Mudança climática confusa da Alemanha para optar por carvão em vez de energia nuclear


Retire a política e a paixão, o apocalipse e o negacionismo, e as mudanças climáticas se resumem em grande parte a isso: energia. Para evitar as chances de mudanças climáticas catastróficas e ao mesmo tempo garantir que o mundo continue crescendo – especialmente para as pessoas pobres que vivem em áreas com escassez crônica de energia – precisaremos produzir cada vez mais energia a partir de fontes que emitem pouco ou nenhum gás de efeito estufa.

É tão simples – e, claro, tão complicado.

Fontes de energia renovável com zero carbono, como a eólica e a solar, tiveram enormes aumentos de capacidade e reduções igualmente impressionantes de preço nos últimos anos, enquanto a tecnologia de décadas de energia hidrelétrica ainda é o que a Agência Internacional de Energia chama de “gigante esquecido de baixa potência”. eletricidade de carbono”.

E depois há a energia nuclear. Vista estritamente pelas lentes das mudanças climáticas, a energia nuclear pode reivindicar ser um sonho verde.

Ao contrário do carvão ou do gás natural, as usinas nucleares não produzem emissões diretas de dióxido de carbono quando geram eletricidade e, nos últimos 50 anos, reduziram as emissões de CO2 em quase 60 gigatoneladas.
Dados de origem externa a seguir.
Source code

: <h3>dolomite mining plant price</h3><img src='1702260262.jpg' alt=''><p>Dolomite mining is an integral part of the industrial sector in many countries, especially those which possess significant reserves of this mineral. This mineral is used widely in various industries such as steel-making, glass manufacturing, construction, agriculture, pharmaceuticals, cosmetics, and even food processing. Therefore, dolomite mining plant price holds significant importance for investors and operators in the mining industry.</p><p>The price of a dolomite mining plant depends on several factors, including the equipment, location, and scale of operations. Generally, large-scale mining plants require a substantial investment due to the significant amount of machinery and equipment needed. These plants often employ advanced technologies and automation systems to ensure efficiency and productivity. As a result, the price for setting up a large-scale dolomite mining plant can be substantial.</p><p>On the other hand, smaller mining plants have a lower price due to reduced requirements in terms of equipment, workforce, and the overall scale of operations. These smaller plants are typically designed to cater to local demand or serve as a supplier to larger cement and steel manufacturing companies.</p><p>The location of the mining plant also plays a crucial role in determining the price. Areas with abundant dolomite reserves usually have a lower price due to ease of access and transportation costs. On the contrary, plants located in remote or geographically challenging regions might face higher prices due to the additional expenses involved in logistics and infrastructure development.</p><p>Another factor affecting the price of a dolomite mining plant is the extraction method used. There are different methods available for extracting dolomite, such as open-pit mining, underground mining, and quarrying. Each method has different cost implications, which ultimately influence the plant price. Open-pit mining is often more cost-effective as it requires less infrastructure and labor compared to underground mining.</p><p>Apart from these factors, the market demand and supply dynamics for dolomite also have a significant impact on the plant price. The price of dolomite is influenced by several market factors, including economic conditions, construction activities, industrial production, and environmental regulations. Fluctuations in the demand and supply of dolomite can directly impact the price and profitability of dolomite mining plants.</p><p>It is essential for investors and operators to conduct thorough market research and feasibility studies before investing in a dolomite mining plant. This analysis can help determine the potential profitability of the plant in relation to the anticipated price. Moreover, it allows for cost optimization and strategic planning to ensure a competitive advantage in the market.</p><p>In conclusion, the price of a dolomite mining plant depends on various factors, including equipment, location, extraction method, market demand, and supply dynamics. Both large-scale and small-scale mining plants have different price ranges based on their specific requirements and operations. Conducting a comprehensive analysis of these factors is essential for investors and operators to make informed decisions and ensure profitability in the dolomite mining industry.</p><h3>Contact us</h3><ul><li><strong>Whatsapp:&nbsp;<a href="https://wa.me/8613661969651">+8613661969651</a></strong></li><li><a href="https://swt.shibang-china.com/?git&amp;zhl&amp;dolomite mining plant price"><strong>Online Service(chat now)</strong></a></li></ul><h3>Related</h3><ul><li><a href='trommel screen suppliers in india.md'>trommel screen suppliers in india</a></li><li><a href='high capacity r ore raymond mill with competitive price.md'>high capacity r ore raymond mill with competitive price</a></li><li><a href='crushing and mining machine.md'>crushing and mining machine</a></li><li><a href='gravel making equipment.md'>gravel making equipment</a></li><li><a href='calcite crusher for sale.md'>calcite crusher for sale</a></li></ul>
Ao contrário da energia solar ou eólica, as usinas nucleares não são intermitentes e exigem uma área de terra significativamente menor por megawatt produzido. Ao contrário da energia hidrelétrica – que atingiu seus limites naturais em muitos países desenvolvidos, incluindo os EUA – as usinas nucleares não exigem barragens ambientalmente intensivas.

Como os acidentes em Chernobyl e Fukushima mostraram, quando a energia nuclear dá errado, pode dar muito errado. Mas projetos de usinas mais recentes reduzem o risco de tais catástrofes, que tendem a atrair muito mais atenção do que o fluxo constante de mortes por mudanças climáticas e poluição do ar ligadas à operação normal de usinas convencionais.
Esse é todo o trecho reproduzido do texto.